User:Devon McCormick/Interactive3DScatterplots
Extending Diffusion-Limited Aggregation to Multiple Dimensions
Initializing a Point-set
The initialization code is a logical place to start, after we load the script and put its namespace in our environment:
load '~Code/DiffLimAgg.ijs' coinsert 'dla' NB. Path in the namespace for easier typing...
The code is defined in the namespace “dla”, so we insert this into our class object path after loading the script so we don’t have to suffix all the names with “_dla_” in the following exposition. This means we can simply enter the name “init” of the initialization function instead of “init_dla_”, as shown here, to see its definition.
init=: 3 : 0 D=: y NB. D-dimensions RNI=: D dimnbr 1 NB. Relative neighbor indexes: 1 cell around center. neigh2=: [ -.~ [: ~. [: ,/ RNI +"1/~ ] NB. Empty neighbors of these PTS=: ,:y$0 NB. Start point list w/Origin. NB.EG init 2 NB. Initialize 2-dimensional space. )
We see that running init with an argument of “2” initializes a two-dimensional list of points, starting at the origin, in the global PTS.
init 2 0 0 $PTS 1 2
Next we’ll look at the cover function created during the development of the code to aggregate points to the list according to a random walk. This cover function returns a lot of timing information as this is an important consideration in the development of this code. The original version of this process used a fixed-size Boolean matrix to represent the aggregation. This had the advantage of simplicity and is easy to handle in non-J languages as well as in J.
However, this data structure introduces hard limits at the outset to how large our result can be. On the other hand, a fixed matrix helps the run-time efficiency as it also limits how far from the central aggregate we can release a random point and the distance from a possible “sticking” point is the primary determinant of how long it will take a particle to add the structure.

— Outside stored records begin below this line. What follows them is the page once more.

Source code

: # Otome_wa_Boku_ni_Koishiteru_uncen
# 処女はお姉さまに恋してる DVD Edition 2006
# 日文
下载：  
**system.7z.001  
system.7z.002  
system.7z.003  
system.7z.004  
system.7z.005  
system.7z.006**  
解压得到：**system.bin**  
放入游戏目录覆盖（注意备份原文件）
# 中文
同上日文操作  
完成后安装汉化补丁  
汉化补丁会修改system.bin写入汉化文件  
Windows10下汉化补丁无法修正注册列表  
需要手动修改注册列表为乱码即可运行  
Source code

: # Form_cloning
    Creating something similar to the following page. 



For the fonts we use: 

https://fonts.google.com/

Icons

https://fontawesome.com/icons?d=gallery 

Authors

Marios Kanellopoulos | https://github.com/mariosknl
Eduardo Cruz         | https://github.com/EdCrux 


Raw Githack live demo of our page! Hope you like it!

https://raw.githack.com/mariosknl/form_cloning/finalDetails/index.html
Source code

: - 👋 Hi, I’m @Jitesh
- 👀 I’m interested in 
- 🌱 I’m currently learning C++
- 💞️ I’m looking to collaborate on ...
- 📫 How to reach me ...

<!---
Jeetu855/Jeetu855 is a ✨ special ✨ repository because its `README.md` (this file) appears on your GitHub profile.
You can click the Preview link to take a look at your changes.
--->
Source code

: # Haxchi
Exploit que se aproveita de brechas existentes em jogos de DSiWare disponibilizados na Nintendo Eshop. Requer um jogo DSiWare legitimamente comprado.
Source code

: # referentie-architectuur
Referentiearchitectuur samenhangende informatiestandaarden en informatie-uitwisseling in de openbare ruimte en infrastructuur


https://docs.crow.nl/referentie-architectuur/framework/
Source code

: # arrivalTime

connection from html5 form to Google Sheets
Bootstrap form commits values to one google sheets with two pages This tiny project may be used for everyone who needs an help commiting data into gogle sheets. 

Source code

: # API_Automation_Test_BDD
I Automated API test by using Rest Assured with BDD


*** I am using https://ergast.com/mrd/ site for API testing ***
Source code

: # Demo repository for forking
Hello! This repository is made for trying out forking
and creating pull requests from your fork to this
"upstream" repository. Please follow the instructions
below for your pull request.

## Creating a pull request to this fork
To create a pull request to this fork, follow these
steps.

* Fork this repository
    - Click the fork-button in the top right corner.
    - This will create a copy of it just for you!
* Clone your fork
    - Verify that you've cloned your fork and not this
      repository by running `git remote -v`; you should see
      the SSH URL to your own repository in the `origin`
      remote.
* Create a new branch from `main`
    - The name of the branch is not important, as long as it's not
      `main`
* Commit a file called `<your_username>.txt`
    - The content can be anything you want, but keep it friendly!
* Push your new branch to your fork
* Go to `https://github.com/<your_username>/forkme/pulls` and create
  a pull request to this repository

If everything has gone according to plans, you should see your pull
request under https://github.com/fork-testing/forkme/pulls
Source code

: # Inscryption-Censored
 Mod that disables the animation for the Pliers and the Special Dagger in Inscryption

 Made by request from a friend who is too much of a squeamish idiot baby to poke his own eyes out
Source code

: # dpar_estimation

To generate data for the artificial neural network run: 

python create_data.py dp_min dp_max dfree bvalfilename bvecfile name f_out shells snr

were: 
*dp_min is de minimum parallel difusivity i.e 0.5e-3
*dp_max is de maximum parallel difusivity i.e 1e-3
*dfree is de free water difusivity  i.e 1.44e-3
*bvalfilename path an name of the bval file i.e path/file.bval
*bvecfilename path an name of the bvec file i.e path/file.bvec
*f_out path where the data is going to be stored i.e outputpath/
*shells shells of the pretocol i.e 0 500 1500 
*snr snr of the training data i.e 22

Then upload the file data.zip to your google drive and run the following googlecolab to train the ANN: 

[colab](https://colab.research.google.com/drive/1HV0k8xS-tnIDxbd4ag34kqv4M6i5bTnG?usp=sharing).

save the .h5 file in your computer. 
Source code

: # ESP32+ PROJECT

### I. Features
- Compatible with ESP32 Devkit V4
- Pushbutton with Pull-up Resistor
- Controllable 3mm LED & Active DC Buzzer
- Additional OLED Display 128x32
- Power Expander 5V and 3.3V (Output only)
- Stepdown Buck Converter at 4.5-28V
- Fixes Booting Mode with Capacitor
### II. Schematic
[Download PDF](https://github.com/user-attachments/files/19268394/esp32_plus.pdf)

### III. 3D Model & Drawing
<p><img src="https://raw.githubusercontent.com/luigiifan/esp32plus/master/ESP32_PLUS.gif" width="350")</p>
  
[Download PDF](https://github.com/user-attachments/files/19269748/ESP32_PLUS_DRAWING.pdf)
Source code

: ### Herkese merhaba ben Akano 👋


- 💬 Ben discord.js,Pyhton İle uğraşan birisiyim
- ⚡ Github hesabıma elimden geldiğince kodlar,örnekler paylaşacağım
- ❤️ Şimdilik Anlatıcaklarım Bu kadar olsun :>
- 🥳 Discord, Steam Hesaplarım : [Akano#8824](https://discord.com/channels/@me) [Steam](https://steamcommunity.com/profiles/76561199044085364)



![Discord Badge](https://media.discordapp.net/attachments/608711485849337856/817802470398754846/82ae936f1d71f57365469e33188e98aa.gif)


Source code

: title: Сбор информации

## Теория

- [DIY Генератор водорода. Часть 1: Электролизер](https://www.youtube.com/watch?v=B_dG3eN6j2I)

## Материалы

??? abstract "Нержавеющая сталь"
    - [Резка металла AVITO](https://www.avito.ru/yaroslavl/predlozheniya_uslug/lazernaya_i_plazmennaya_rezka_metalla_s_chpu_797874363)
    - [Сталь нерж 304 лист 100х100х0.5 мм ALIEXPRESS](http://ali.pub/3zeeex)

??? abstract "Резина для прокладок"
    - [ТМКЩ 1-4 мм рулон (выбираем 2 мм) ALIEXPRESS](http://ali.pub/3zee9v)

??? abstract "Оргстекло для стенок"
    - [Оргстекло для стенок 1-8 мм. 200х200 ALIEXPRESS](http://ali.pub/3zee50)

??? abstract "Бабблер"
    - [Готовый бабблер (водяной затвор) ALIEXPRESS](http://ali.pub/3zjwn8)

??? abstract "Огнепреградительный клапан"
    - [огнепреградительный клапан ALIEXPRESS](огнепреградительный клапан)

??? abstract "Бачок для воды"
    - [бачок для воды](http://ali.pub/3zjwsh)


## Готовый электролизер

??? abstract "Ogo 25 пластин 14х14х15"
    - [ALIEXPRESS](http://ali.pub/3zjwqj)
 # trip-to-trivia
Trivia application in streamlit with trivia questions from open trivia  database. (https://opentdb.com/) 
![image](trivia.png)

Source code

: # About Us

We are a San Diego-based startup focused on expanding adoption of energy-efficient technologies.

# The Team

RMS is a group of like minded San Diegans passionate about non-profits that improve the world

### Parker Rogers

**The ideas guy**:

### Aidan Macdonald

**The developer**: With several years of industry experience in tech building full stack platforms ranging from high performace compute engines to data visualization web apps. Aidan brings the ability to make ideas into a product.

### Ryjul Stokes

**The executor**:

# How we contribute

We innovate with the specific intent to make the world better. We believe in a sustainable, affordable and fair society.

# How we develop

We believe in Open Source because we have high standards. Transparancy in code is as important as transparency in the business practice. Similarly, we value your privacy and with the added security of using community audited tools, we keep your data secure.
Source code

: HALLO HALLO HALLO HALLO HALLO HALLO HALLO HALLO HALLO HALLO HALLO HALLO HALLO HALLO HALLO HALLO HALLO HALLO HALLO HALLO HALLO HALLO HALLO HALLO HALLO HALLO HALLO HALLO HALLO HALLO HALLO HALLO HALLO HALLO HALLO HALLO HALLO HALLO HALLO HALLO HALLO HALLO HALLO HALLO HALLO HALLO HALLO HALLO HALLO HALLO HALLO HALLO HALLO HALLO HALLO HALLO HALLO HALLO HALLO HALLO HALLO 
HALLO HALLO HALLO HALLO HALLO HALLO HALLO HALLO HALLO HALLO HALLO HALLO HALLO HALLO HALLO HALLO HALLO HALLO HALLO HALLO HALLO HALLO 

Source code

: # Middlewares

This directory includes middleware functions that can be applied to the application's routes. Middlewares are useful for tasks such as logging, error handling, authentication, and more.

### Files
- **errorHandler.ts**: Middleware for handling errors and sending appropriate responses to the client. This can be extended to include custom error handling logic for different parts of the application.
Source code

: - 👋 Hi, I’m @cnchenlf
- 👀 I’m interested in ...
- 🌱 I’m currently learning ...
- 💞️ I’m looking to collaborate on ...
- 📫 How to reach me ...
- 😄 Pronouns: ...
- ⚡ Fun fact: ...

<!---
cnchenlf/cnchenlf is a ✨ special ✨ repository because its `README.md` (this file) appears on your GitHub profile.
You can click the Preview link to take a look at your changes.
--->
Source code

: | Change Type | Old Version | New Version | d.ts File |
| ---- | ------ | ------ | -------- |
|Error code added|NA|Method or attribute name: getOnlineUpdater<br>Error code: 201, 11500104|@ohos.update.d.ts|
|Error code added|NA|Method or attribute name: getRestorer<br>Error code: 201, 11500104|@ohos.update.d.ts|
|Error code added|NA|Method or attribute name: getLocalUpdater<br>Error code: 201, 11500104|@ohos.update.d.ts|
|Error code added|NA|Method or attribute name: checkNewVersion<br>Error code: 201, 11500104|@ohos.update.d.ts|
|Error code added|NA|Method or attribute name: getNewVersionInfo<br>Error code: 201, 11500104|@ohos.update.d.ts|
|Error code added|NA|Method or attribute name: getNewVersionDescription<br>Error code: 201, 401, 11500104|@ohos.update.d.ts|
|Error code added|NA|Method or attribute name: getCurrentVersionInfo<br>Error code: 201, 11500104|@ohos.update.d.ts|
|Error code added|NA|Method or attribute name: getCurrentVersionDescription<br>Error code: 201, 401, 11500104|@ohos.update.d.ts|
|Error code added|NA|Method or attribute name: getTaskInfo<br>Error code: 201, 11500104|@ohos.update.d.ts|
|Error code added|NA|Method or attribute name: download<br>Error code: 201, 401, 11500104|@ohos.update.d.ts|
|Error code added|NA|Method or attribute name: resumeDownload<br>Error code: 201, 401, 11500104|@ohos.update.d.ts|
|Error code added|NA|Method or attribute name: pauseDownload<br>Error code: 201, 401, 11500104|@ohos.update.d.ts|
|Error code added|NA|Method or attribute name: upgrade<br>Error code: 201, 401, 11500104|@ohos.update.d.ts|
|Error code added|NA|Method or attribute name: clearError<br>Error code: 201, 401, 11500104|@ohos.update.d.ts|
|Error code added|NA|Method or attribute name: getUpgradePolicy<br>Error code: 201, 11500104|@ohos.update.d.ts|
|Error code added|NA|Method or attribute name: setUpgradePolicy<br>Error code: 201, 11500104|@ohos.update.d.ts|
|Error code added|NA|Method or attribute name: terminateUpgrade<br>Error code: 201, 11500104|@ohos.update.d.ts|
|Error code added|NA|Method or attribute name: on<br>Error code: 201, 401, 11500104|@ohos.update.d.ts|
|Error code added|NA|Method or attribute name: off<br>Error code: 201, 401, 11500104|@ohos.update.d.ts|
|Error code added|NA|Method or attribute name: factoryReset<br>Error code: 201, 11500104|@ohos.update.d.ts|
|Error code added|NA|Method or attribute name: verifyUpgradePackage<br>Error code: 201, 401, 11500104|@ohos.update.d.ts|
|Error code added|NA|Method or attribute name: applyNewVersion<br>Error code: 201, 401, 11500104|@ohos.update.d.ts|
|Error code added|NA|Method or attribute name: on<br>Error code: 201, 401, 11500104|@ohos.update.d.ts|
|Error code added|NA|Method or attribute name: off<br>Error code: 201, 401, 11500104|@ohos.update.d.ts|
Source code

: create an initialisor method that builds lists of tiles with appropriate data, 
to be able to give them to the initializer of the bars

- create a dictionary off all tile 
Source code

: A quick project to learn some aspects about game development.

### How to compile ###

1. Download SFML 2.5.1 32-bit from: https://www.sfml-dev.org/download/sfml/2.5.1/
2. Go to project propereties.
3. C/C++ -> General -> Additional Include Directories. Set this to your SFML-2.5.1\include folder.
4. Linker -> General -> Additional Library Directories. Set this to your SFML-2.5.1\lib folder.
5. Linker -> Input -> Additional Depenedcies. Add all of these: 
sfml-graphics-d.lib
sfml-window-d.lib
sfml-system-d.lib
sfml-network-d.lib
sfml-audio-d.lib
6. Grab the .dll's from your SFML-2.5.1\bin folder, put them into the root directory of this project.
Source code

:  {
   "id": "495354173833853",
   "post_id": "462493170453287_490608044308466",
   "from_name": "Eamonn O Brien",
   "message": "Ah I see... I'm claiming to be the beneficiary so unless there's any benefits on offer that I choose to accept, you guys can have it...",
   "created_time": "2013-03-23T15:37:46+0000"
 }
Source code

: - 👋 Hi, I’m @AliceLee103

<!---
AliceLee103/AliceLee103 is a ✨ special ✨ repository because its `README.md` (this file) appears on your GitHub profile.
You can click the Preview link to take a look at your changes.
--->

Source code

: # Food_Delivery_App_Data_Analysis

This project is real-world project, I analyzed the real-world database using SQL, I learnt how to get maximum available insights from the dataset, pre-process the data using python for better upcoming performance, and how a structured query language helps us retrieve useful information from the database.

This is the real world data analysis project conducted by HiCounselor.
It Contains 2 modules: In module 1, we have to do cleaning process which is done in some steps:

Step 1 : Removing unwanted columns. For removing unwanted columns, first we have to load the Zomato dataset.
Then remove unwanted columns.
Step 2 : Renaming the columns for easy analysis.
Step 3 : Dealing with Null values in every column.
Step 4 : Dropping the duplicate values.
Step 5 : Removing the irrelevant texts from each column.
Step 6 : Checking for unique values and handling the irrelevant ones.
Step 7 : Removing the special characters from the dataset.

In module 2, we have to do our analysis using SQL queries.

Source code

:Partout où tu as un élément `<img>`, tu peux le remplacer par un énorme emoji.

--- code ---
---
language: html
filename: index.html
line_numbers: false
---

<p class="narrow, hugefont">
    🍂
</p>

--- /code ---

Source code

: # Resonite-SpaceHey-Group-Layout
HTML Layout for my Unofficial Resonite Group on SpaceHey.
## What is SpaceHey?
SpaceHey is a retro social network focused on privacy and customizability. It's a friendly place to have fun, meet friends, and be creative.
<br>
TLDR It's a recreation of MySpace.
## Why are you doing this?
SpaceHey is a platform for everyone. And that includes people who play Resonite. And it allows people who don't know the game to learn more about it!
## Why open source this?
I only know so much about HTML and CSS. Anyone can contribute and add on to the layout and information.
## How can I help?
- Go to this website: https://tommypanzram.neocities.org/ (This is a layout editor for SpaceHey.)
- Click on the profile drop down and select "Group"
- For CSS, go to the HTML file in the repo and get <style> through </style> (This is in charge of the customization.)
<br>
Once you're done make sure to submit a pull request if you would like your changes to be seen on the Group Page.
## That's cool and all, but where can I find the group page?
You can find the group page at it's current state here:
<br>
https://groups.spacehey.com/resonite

By changing the data structure to represent the points explicitly, we allow more than two dimensions but we also open the release space to be infinitely large. So, we need a way to limit the release space to be near the existing cluster. We’ve worked out a way to do this by building a perimeter around the existing cluster which we’ll illustrate shortly. First, we’ll continue the logical progression of our code exposition by looking at the next verb we’d run in the sequence.
do1=: 3 : 'tm,(#PTS),(sv-~#PTS),(tm%~sv-~#PTS),(usus nn),(#nn)%~nn+/ . =>./nn [ tm=. 6!:2 ''nn=. growMany y''[sv=. #PTS'
This rather long line buries the core work done by the growMany verb in a mess of statistics about the run-time performance. It’s easier to show before we explain, so we’ll do so now by giving an example of running this cover function.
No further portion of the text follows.